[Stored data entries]

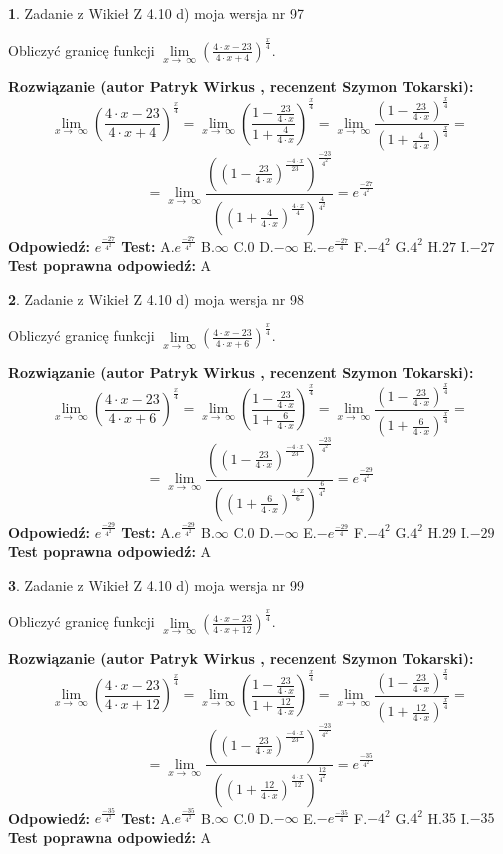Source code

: \documentclass[12pt, a4paper]{article}
\theoremstyle{definition} %
\newtheorem{zad}{}
\newcommand{\zadStart}[1]{\begin{zad}#1\newline}
\newcommand{\zadStop}{\end{zad}}
\newcommand{\rozwStart}[2]{\noindent \textbf{Rozwiązanie (autor #1 , recenzent #2): }\newline}
\newcommand{\rozwStop}{\newline}
\newcommand{\odpStart}{\noindent \textbf{Odpowiedź:}\newline}
\newcommand{\odpStop}{\newline}
\newcommand{\testStart}{\noindent \textbf{Test:}\newline}
\newcommand{\testStop}{\newline}
\newcommand{\kluczStart}{\noindent \textbf{Test poprawna odpowiedź:}\newline}
\newcommand{\kluczStop}{\newline}
\begin{document}
\zadStart{Zadanie z Wikieł Z 4.10 d) moja wersja nr 97}


Obliczyć granicę funkcji  $\lim\limits_{x\to\ \infty}(\frac{4\cdot x-23}{4\cdot x+4})^{\frac{x}{4}}$.
\zadStop
\rozwStart{Patryk Wirkus}{Szymon Tokarski}
$$\lim\limits_{x\to\ \infty}(\frac{4\cdot x-23}{4\cdot x+4})^{\frac{x}{4}} = \lim\limits_{x\to\ \infty}(\frac{1-\frac{23}{4\cdot x}}{1+\frac{4}{4\cdot x}})^{\frac{x}{4}}=\lim\limits_{x\to\ \infty}\frac{(1-\frac{23}{4\cdot x})^{\frac{x}{4}}}{(1+\frac{4}{4\cdot x})^{\frac{x}{4}}}=$$
$$=\lim\limits_{x\to\ \infty}\frac{((1-\frac{23}{4\cdot x})^{\frac{-4\cdot x}{23}})^{\frac{-23}{4^{2}}}}{((1+\frac{4}{4\cdot x})^{\frac{4\cdot x}{4}})^{\frac{4}{4^{2}}}}=e^{\frac{-27}{4^{2}}}$$
\rozwStop
\odpStart
$e^{\frac{-27}{4^{2}}}$
\odpStop
\testStart
A.$e^{\frac{-27}{4^{2}}}$ B.$\infty$ C.$0$ D.$-\infty$ E.$-e^{\frac{-27}{4}}$
F.$-4^{2}$ G.$4^{2}$
H.$27$
I.$-27$
\testStop
\kluczStart
A
\kluczStop



\zadStart{Zadanie z Wikieł Z 4.10 d) moja wersja nr 98}


Obliczyć granicę funkcji  $\lim\limits_{x\to\ \infty}(\frac{4\cdot x-23}{4\cdot x+6})^{\frac{x}{4}}$.
\zadStop
\rozwStart{Patryk Wirkus}{Szymon Tokarski}
$$\lim\limits_{x\to\ \infty}(\frac{4\cdot x-23}{4\cdot x+6})^{\frac{x}{4}} = \lim\limits_{x\to\ \infty}(\frac{1-\frac{23}{4\cdot x}}{1+\frac{6}{4\cdot x}})^{\frac{x}{4}}=\lim\limits_{x\to\ \infty}\frac{(1-\frac{23}{4\cdot x})^{\frac{x}{4}}}{(1+\frac{6}{4\cdot x})^{\frac{x}{4}}}=$$
$$=\lim\limits_{x\to\ \infty}\frac{((1-\frac{23}{4\cdot x})^{\frac{-4\cdot x}{23}})^{\frac{-23}{4^{2}}}}{((1+\frac{6}{4\cdot x})^{\frac{4\cdot x}{6}})^{\frac{6}{4^{2}}}}=e^{\frac{-29}{4^{2}}}$$
\rozwStop
\odpStart
$e^{\frac{-29}{4^{2}}}$
\odpStop
\testStart
A.$e^{\frac{-29}{4^{2}}}$ B.$\infty$ C.$0$ D.$-\infty$ E.$-e^{\frac{-29}{4}}$
F.$-4^{2}$ G.$4^{2}$
H.$29$
I.$-29$
\testStop
\kluczStart
A
\kluczStop



\zadStart{Zadanie z Wikieł Z 4.10 d) moja wersja nr 99}


Obliczyć granicę funkcji  $\lim\limits_{x\to\ \infty}(\frac{4\cdot x-23}{4\cdot x+12})^{\frac{x}{4}}$.
\zadStop
\rozwStart{Patryk Wirkus}{Szymon Tokarski}
$$\lim\limits_{x\to\ \infty}(\frac{4\cdot x-23}{4\cdot x+12})^{\frac{x}{4}} = \lim\limits_{x\to\ \infty}(\frac{1-\frac{23}{4\cdot x}}{1+\frac{12}{4\cdot x}})^{\frac{x}{4}}=\lim\limits_{x\to\ \infty}\frac{(1-\frac{23}{4\cdot x})^{\frac{x}{4}}}{(1+\frac{12}{4\cdot x})^{\frac{x}{4}}}=$$
$$=\lim\limits_{x\to\ \infty}\frac{((1-\frac{23}{4\cdot x})^{\frac{-4\cdot x}{23}})^{\frac{-23}{4^{2}}}}{((1+\frac{12}{4\cdot x})^{\frac{4\cdot x}{12}})^{\frac{12}{4^{2}}}}=e^{\frac{-35}{4^{2}}}$$
\rozwStop
\odpStart
$e^{\frac{-35}{4^{2}}}$
\odpStop
\testStart
A.$e^{\frac{-35}{4^{2}}}$ B.$\infty$ C.$0$ D.$-\infty$ E.$-e^{\frac{-35}{4}}$
F.$-4^{2}$ G.$4^{2}$
H.$35$
I.$-35$
\testStop
\kluczStart
A
\kluczStop
\end{document}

Assigned task »
The response must contain each line above that holds the string "begin".

Finished exercise »
\newcommand{\zadStart}[1]{\begin{zad}#1\newline}
\begin{document}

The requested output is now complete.